→ INFORMATION GIVEN:
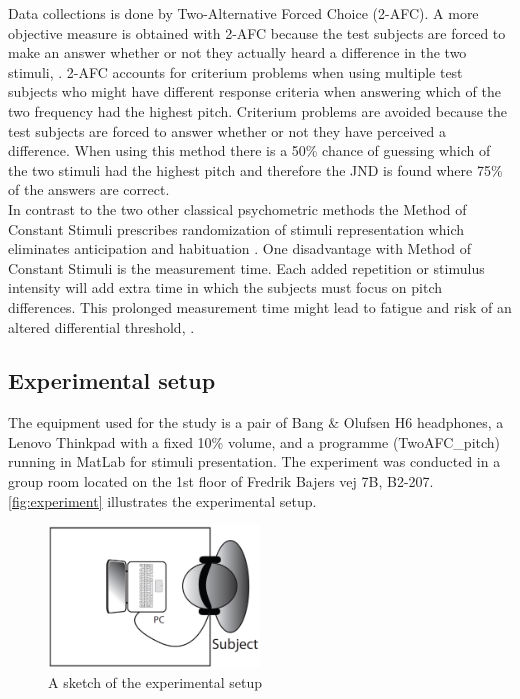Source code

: Data collections is done by Two-Alternative Forced Choice (2-AFC). A more objective measure is obtained with 2-AFC because the test subjects are forced to make an answer whether or not they actually heard a difference in the two stimuli, \citep[p. 1219]{Ehrenstein1999}. 2-AFC accounts for criterium problems when using multiple test subjects who might have different response criteria when answering which of the two frequency had the highest pitch. Criterium problems are avoided because the test subjects are forced to answer whether or not they have perceived a difference. When using this method there is a 50\% chance of guessing which of the two stimuli had the highest pitch and therefore the JND is found where 75\% of the answers are correct.\\[5mm]
%
In contrast to the two other classical psychometric methods the Method of Constant Stimuli prescribes randomization of stimuli representation which eliminates anticipation and habituation \citep[p. 15]{Poulsen2005}. One disadvantage with Method of Constant Stimuli is the measurement time. Each added repetition or stimulus intensity will add extra time in which the subjects must focus on pitch differences. This prolonged measurement time might lead to fatigue and risk of an altered differential threshold, \citep[p. 16]{Poulsen2005}. 
%

\subsection*{Experimental setup}
%
The equipment used for the study is a pair of Bang $\&$ Olufsen H6 headphones, a Lenovo Thinkpad with a fixed 10\% volume, and a programme (TwoAFC\_pitch) running in MatLab for stimuli presentation. The experiment was conducted in a group room located on the 1st floor of Fredrik Bajers vej 7B, B2-207. \autoref{fig:experiment} illustrates the experimental setup.
%
\begin{figure}[H]
\centering
\includegraphics[width = 0.5\textwidth]{Figure/Vores_Figurer/experiment.png} 
\caption{A sketch of the experimental setup}
\label{fig:experiment}
\end{figure}
%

→ WORK REQUIRED:
Return every entry exactly, dropping the pictures.

→ SOLUTION BELOW:
Source code

: Data collections is done by Two-Alternative Forced Choice (2-AFC). A more objective measure is obtained with 2-AFC because the test subjects are forced to make an answer whether or not they actually heard a difference in the two stimuli, \citep[p. 1219]{Ehrenstein1999}. 2-AFC accounts for criterium problems when using multiple test subjects who might have different response criteria when answering which of the two frequency had the highest pitch. Criterium problems are avoided because the test subjects are forced to answer whether or not they have perceived a difference. When using this method there is a 50\% chance of guessing which of the two stimuli had the highest pitch and therefore the JND is found where 75\% of the answers are correct.\\[5mm]
%
In contrast to the two other classical psychometric methods the Method of Constant Stimuli prescribes randomization of stimuli representation which eliminates anticipation and habituation \citep[p. 15]{Poulsen2005}. One disadvantage with Method of Constant Stimuli is the measurement time. Each added repetition or stimulus intensity will add extra time in which the subjects must focus on pitch differences. This prolonged measurement time might lead to fatigue and risk of an altered differential threshold, \citep[p. 16]{Poulsen2005}. 
%

\subsection*{Experimental setup}
%
The equipment used for the study is a pair of Bang $\&$ Olufsen H6 headphones, a Lenovo Thinkpad with a fixed 10\% volume, and a programme (TwoAFC\_pitch) running in MatLab for stimuli presentation. The experiment was conducted in a group room located on the 1st floor of Fredrik Bajers vej 7B, B2-207. \autoref{fig:experiment} illustrates the experimental setup.
%
\begin{figure}[H]
\centering
\includegraphics[width = 0.5\textwidth]{Figure/Vores_Figurer/experiment.png} 
\caption{A sketch of the experimental setup}
\label{fig:experiment}
\end{figure}
%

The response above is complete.